Task item >> All of the data must be output exactly, with every picture left out.

Records for this task >>
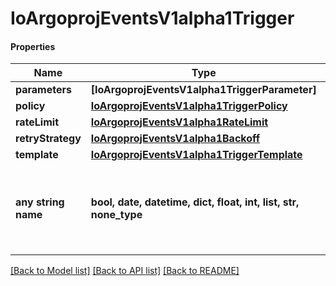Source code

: # IoArgoprojEventsV1alpha1Trigger

#### Properties
Name | Type | Description | Notes
------------ | ------------- | ------------- | -------------
**parameters** | **[IoArgoprojEventsV1alpha1TriggerParameter]** |  | [optional] 
**policy** | [**IoArgoprojEventsV1alpha1TriggerPolicy**](IoArgoprojEventsV1alpha1TriggerPolicy.md) |  | [optional] 
**rateLimit** | [**IoArgoprojEventsV1alpha1RateLimit**](IoArgoprojEventsV1alpha1RateLimit.md) |  | [optional] 
**retryStrategy** | [**IoArgoprojEventsV1alpha1Backoff**](IoArgoprojEventsV1alpha1Backoff.md) |  | [optional] 
**template** | [**IoArgoprojEventsV1alpha1TriggerTemplate**](IoArgoprojEventsV1alpha1TriggerTemplate.md) |  | [optional] 
**any string name** | **bool, date, datetime, dict, float, int, list, str, none_type** | any string name can be used but the value must be the correct type | [optional]

[[Back to Model list]](../README.md#documentation-for-models) [[Back to API list]](../README.md#documentation-for-api-endpoints) [[Back to README]](../README.md)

Exercise solution >>
Source code

: # IoArgoprojEventsV1alpha1Trigger

#### Properties
Name | Type | Description | Notes
------------ | ------------- | ------------- | -------------
**parameters** | **[IoArgoprojEventsV1alpha1TriggerParameter]** |  | [optional] 
**policy** | [**IoArgoprojEventsV1alpha1TriggerPolicy**](IoArgoprojEventsV1alpha1TriggerPolicy.md) |  | [optional] 
**rateLimit** | [**IoArgoprojEventsV1alpha1RateLimit**](IoArgoprojEventsV1alpha1RateLimit.md) |  | [optional] 
**retryStrategy** | [**IoArgoprojEventsV1alpha1Backoff**](IoArgoprojEventsV1alpha1Backoff.md) |  | [optional] 
**template** | [**IoArgoprojEventsV1alpha1TriggerTemplate**](IoArgoprojEventsV1alpha1TriggerTemplate.md) |  | [optional] 
**any string name** | **bool, date, datetime, dict, float, int, list, str, none_type** | any string name can be used but the value must be the correct type | [optional]

[[Back to Model list]](../README.md#documentation-for-models) [[Back to API list]](../README.md#documentation-for-api-endpoints) [[Back to README]](../README.md)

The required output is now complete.